Now when the adversaries of Judah and Benjamin heard that the children of the captivity builded the temple unto the LORD God of Israel; Then they came to Zerubbabel and to the chief of the fathers, and said unto them. Let us build with you: for we seek your God, as ye do; and we do sacrifice unto him since the days of Esarhaddon king of Assur, which brought us up hither. But Zerubbabel and Jeshua, and the rest of the chief of the fathers of Israel, said unto them, Ye have nothing to do with us to build an house unto our God (Ezra 4:1-3)

Can We Fellowship With Mormons?
by James R. Spencer

I was once approached by a Mormon leader who wanted me to join with him and his church to oppose pornography in the town where I pastored. My response to him was "I'm more afraid of Mormonism than I am pornography."

This Latter-day Saint was, of course, mystified by my answer. I’m afraid my explanation-which seemed logical and consistent to me–was lost on him. At the same time, many Evangelicals do not understand why it is impractical for Christians to join with Mormons or other cultists in such endeavors.

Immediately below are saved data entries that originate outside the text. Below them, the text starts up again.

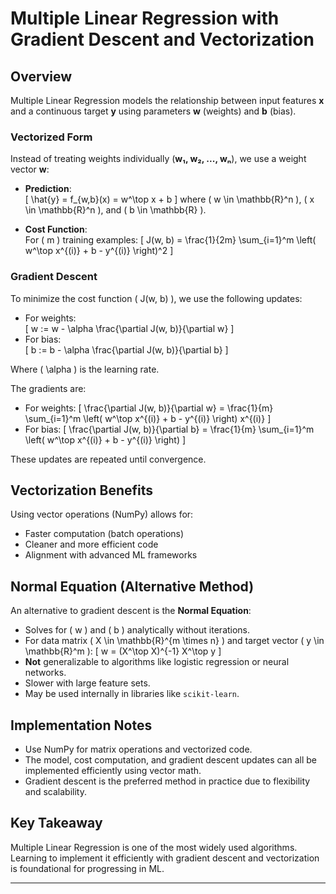 # Multiple Linear Regression with Gradient Descent and Vectorization

## Overview

Multiple Linear Regression models the relationship between input features **x** and a continuous target **y** using parameters **w** (weights) and **b** (bias).

### Vectorized Form

Instead of treating weights individually (**w₁, w₂, ..., wₙ**), we use a weight vector **w**:

- **Prediction**:  
  \[
  \hat{y} = f\_{w,b}(x) = w^\top x + b
  \]
  where \( w \in \mathbb{R}^n \), \( x \in \mathbb{R}^n \), and \( b \in \mathbb{R} \).

- **Cost Function**:  
  For \( m \) training examples:
  \[
  J(w, b) = \frac{1}{2m} \sum\_{i=1}^m \left( w^\top x^{(i)} + b - y^{(i)} \right)^2
  \]

### Gradient Descent

To minimize the cost function \( J(w, b) \), we use the following updates:

- For weights:  
  \[
  w := w - \alpha \frac{\partial J(w, b)}{\partial w}
  \]
- For bias:  
  \[
  b := b - \alpha \frac{\partial J(w, b)}{\partial b}
  \]

Where \( \alpha \) is the learning rate.

The gradients are:

- For weights:
  \[
  \frac{\partial J(w, b)}{\partial w} = \frac{1}{m} \sum\_{i=1}^m \left( w^\top x^{(i)} + b - y^{(i)} \right) x^{(i)}
  \]
- For bias:
  \[
  \frac{\partial J(w, b)}{\partial b} = \frac{1}{m} \sum\_{i=1}^m \left( w^\top x^{(i)} + b - y^{(i)} \right)
  \]

These updates are repeated until convergence.

## Vectorization Benefits

Using vector operations (NumPy) allows for:

- Faster computation (batch operations)
- Cleaner and more efficient code
- Alignment with advanced ML frameworks

## Normal Equation (Alternative Method)

An alternative to gradient descent is the **Normal Equation**:

- Solves for \( w \) and \( b \) analytically without iterations.
- For data matrix \( X \in \mathbb{R}^{m \times n} \) and target vector \( y \in \mathbb{R}^m \):
  \[
  w = (X^\top X)^{-1} X^\top y
  \]
- **Not** generalizable to algorithms like logistic regression or neural networks.
- Slower with large feature sets.
- May be used internally in libraries like `scikit-learn`.

## Implementation Notes

- Use NumPy for matrix operations and vectorized code.
- The model, cost computation, and gradient descent updates can all be implemented efficiently using vector math.
- Gradient descent is the preferred method in practice due to flexibility and scalability.

## Key Takeaway

Multiple Linear Regression is one of the most widely used algorithms. Learning to implement it efficiently with gradient descent and vectorization is foundational for progressing in ML.

---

Complicating the issue is the fact that Mormon leadership has reversed itself in the past seven or eight years. Where once the Mormon Church positioned itself as clearly outside the realm of mainstream Christianity, today it is very conciliatory, taking the position that Mormonism and "other streams of Christianity" have more in common than not. Throughout the country, Mormon leaders are soliciting the friendship of Christian clergy and in some cases even applying for membership in the local ministerial associations. Sometimes they are welcomed! Books such as We Are Christians Too! and, more recently, Are Mormons Christians? (the book concludes they are) are arguing that Mormons and Christians are brothers in the Christian faith.

Sometimes Christians succumb to the temptation to gloss over our differences with Mormonism in a very facile manner. In a recent development, Mormon leadership in Eastern Idaho asked to be part of the World Day of Prayer gathering. Not only were they invited, but an evangelical pastor, "speaking not for men, but for God," repented of his ill-will towards Mormons and called upon all evangelicals to do the same. While such action may appear laudable, the result is that it leaves people confused about the real issues which legitimately divide Mormons from orthodox Christians. In a similar situation, a ministerial group in Colorado invited Mormons to participate in Easter sunrise services, but denied access to the local ex-Mormon group.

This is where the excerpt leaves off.